Obviously, if you dig a little deeper – beneath the hostile headlines, strident speeches, and tempestuous tweets – things are a bit more complicated. How does the pay of senior leaders compare with other sectors? How many universities have cash to hand? And whose children are we hoping to educate in this manner?
Sceptics such as the economist Bryan Caplan, of George Mason University, see higher education simply as a signalling mechanism for the job market. Students jump through hoops to collect the badges that impress employers. Those who sell the badges – universities – are incentivised to dish out as many as possible as easily as possible.
But, what’s usually missing entirely from these debates is all the other stuff. In the obsession with fees, costs, and pay there’s no mention of happiness, creativity, autonomy, well-being, belonging, identity, connectedness, or meaning. Are these other outcomes valuable? I’d say so, but – and here’s the catch – they’re not value-able. Meaning is harder to measure than money, and the latter is already in a handy numeric form.
The deceptively sweet and simple economic concept of “value for money” (or VfM) has become the topic du jour. Often this narrative mistakenly equates VfM with efficiency, in the style of Adam Smith’s pin factory. If only we could break down learning to the smallest units required by jobs then we could deliver it “at scale” and “at pace”. There’s an app for that, right?
Of course, such logic leads us to forget what it feels like to learn that way, and what kind of person, or society, such processes produce. Another famous economist, Karl Marx, had some strong views about such things. Speaking at our recent policy forum, Jane Robinson of Durham University called for a more nuanced view of value for money, one focused on outcomes – not outputs.
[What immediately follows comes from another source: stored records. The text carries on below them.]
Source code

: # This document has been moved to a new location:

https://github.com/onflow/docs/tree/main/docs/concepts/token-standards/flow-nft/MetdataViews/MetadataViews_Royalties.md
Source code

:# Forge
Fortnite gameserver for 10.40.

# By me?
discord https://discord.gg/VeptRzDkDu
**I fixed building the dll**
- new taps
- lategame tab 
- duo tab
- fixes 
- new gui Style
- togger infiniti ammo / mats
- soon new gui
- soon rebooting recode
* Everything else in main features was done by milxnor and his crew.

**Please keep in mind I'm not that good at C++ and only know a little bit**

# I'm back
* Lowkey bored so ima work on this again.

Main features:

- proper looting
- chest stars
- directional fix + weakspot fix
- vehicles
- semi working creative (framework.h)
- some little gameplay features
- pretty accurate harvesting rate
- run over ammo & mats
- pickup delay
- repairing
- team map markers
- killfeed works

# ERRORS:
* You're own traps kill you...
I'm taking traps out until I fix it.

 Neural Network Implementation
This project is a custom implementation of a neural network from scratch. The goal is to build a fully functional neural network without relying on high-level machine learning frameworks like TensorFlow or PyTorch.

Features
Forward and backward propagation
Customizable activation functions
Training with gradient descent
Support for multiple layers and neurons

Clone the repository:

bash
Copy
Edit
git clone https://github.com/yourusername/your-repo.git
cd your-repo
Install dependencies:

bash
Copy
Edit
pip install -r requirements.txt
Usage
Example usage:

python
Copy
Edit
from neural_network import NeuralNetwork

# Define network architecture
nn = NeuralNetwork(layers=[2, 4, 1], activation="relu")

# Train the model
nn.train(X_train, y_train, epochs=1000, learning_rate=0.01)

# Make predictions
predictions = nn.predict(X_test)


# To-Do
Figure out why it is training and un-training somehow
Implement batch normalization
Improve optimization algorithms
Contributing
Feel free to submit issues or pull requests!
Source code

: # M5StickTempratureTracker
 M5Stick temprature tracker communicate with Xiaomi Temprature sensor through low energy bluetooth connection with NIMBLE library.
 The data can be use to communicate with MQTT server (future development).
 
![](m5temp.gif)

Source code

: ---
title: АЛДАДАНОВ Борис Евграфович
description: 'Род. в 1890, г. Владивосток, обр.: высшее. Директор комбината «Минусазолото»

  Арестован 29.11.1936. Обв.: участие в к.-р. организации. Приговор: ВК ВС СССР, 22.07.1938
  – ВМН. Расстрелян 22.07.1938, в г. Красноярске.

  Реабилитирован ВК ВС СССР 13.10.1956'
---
The argument here is not to ignore money and efficiency, but also not to be too myopic about such things. It’s necessary not sufficient, a means not an end. Money is an output, not an outcome. So, in a week where the sector can look forward to being bashed with the magic value for money stick, here are five benefits that HE delivers that you probably won’t hear about in the headlines.
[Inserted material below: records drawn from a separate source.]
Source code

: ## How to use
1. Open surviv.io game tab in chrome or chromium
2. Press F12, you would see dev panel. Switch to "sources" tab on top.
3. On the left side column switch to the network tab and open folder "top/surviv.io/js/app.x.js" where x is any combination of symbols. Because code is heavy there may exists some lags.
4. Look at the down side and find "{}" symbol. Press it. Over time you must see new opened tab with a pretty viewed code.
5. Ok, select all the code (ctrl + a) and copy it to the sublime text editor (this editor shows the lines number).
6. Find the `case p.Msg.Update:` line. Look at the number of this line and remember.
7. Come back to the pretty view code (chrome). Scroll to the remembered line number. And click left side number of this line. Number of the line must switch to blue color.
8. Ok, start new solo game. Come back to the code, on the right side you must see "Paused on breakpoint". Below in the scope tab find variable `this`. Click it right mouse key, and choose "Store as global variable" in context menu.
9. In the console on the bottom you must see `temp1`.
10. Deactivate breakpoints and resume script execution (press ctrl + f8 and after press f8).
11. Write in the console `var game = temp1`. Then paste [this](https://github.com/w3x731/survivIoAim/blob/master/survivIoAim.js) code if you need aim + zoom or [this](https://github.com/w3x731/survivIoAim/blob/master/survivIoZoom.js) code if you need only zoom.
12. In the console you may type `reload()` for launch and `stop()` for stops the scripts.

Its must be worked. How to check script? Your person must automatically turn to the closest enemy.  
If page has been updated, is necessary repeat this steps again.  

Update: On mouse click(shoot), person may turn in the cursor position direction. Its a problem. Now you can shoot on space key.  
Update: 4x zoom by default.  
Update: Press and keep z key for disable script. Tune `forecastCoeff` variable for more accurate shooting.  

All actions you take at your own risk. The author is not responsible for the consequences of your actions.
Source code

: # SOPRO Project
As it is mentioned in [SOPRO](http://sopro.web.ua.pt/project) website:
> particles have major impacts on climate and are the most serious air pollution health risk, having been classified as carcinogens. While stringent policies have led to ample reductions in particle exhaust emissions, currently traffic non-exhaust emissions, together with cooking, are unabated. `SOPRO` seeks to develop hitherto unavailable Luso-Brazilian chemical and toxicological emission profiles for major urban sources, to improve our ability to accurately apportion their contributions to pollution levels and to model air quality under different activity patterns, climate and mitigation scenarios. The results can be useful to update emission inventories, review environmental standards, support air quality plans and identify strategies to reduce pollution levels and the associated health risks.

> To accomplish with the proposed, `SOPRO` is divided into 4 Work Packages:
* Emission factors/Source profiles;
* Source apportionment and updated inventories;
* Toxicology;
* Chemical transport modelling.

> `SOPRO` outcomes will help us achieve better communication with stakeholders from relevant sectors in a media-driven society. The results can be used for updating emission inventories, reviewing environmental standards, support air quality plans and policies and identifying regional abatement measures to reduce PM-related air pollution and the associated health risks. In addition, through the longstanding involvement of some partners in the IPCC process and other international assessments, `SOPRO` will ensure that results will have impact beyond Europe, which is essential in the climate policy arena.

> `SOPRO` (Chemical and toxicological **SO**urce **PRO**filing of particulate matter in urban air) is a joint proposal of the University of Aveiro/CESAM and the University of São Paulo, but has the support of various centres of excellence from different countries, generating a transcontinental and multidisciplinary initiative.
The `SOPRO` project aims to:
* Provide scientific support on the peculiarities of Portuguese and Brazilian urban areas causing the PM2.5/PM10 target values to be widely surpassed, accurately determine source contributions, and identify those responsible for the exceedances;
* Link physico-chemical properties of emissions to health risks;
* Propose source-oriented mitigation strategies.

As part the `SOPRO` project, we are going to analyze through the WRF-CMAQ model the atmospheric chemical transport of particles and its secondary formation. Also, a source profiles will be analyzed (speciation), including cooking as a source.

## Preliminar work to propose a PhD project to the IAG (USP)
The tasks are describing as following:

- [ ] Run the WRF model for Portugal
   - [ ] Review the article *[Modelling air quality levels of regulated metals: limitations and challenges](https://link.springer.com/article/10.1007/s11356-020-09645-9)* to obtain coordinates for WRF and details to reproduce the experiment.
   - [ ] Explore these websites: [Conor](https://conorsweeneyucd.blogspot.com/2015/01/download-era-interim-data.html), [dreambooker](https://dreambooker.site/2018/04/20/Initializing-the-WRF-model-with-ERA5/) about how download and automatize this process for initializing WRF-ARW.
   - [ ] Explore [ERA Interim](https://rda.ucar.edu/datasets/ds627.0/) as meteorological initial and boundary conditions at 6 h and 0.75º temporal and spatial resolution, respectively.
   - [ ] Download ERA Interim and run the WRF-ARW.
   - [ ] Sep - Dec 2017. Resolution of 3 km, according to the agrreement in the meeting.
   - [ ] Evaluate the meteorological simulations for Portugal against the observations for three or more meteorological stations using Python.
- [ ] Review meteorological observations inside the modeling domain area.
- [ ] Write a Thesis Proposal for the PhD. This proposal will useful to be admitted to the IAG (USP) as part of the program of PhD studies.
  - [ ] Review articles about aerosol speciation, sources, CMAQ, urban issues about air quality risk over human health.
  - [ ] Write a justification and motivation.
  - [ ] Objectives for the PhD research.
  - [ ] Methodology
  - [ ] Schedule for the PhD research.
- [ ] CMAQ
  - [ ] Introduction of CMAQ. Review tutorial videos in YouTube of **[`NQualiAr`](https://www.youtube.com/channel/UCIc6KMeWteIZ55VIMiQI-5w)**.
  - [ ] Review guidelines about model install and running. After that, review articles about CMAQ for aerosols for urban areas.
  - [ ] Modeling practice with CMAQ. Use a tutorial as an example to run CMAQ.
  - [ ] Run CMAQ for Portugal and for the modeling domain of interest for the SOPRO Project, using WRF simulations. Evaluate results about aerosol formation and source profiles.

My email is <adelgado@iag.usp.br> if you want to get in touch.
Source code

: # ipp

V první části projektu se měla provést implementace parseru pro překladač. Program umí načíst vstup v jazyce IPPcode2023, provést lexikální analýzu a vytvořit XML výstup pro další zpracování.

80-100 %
1) Giving less able students a better life
The much-touted social mobility game is currently rigged. Who your parents are influences how you do at school, which influences where you study, which influences the job you get, which influences how you’re able to support your kids – and repeat. Some people get snakes, others ladders. And higher education can contribute to this, selecting the most able (who happen to be from the wealthier backgrounds) and sending them off into the most lucrative jobs. This is clearly suboptimal for social mobility. But, recent research from America by Heckman et al. finds that, unlike the financial benefits of higher education, non-financial outcomes are relatively greater for lower-ability students – who may not earn as much on graduation but are less likely to be on benefits, depressed, or have low self-esteem. Achieving such outcomes for those people seems pretty valuable to me, and should help the national bottom line in the long-run too.
2) Making friends
University is also a chance to broaden your social circle, providing a wider and more diverse circle of friends. Students are forced out of their comfort zones to interact with a broad range of people in-person, not just online. It’s a bigger pond than school. Andrew Norton, of the Grattan Institute (an Australian think tank working on higher education), told me that:
“Campus-based higher education is surviving the rise of online learning technologies, and for good reason as it’s a way of meeting potential friends. In Australia, university-educated people report having more friends and these social networks play a role in other non-financial benefits of higher education, such as better health”. Even people who don’t finish their course say making friends and connections was a benefit.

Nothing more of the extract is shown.